Chapter 16 Vibrios, campylobacters and Wolinella
Bacteria belonging to these three genera (together with others such as the genus Helicobacter) are morphologically similar, being Gram-negative curved bacilli. They are enteric pathogens of humans or part of the normal flora. Because of their unusual growth requirements (formate and fumarate needed), they have to be cultured in special media.
The genus Vibrio includes two important human pathogens, but their natural habitat is water. Vibrio cholerae causes cholera, while Vibrio parahaemolyticus causes a less severe diarrhoea. The main symptom of cholera is watery diarrhoea that can be fatal as a result of severe dehydration, water and electrolyte loss.
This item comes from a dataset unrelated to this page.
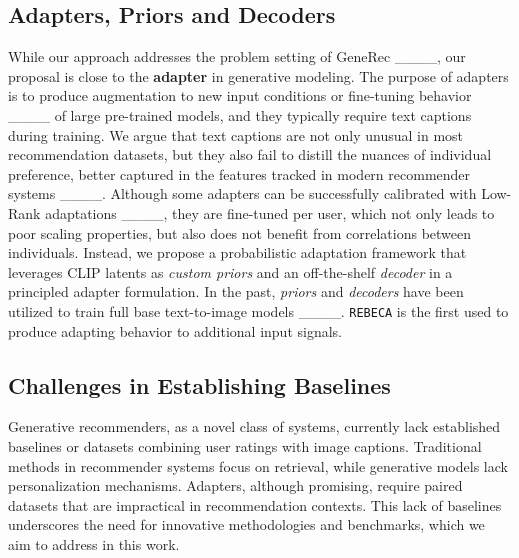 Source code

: \subsection{Adapters, Priors and Decoders}
While our approach addresses the problem setting of GeneRec ____, our proposal is close to the \textbf{adapter} in generative modeling. The purpose of adapters is to produce augmentation to new input conditions or fine-tuning behavior ____ of large pre-trained models, and they typically require text captions during training. We argue that text captions are not only unusual in most recommendation datasets, but they also fail to distill the nuances of individual preference, better captured in the features tracked in modern recommender systems ____. Although some adapters can be successfully calibrated with Low-Rank adaptations ____, they are fine-tuned  per user, which not only leads to poor scaling properties, but also does not benefit from correlations between individuals. Instead, we propose a probabilistic adaptation framework that leverages CLIP latents as \textit{custom priors} and an off-the-shelf \textit{decoder} in a principled adapter formulation. In the past, \textit{priors} and \textit{decoders} have been utilized to train full base text-to-image models ____. \texttt{REBECA} is the first used to produce adapting behavior to additional input signals.


\subsection{Challenges in Establishing Baselines} 


Generative recommenders, as a novel class of systems, currently lack established baselines or datasets combining user ratings with image captions. Traditional methods in recommender systems focus on retrieval, while generative models lack personalization mechanisms. Adapters, although promising, require paired datasets that are impractical in recommendation contexts. This lack of baselines underscores the need for innovative methodologies and benchmarks, which we aim to address in this work.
Grows in alkaline conditions (pH 8.5–9.2 approximately): selective media for culture such as thiosulphate-citrate-bilesucrose (TCBS) medium are based on this property. This, together with biochemical tests and serology, helps identification. Serotyping is based on the somatic O antigens. All diarrhoea-producing strains of V. cholerae are designated as O1 and are subdivided into three major serotypes – the Ogawa, Inaba and El Tor strains.
V. cholerae has the ability to colonize the intestinal tract in very high numbers and about 108 cells per millilitre are seen in patients’ faeces. The cells attach to but do not invade the intestinal mucosa. Pathogenicity is due to secretion of an enterotoxin, which binds to ganglioside receptors on mucosal cells. After a lag period of 15–45 min, adenylate cyclase is activated and the cyclic adenosine monophosphate concentration inside the intestinal cells increases. This in turn leads to excretion of electrolytes and water and subsequent diarrhoea, leading to severe dehydration.
Intravenous administration of fluids and electrolytes is essential for recovery. Oral administration of a solution containing glucose and electrolytes (oral rehydration therapy) is successful, but the patient must be capable of consuming the liquid by mouth. Severely ill patients are generally too weak to ingest fluids. Antibiotics (usually tetracycline) do not affect the disease outcome once the enterotoxin attaches to the intestinal cells, but they prevent subsequent attacks by reducing the number of toxin-producing V. cholerae cells in the intestine.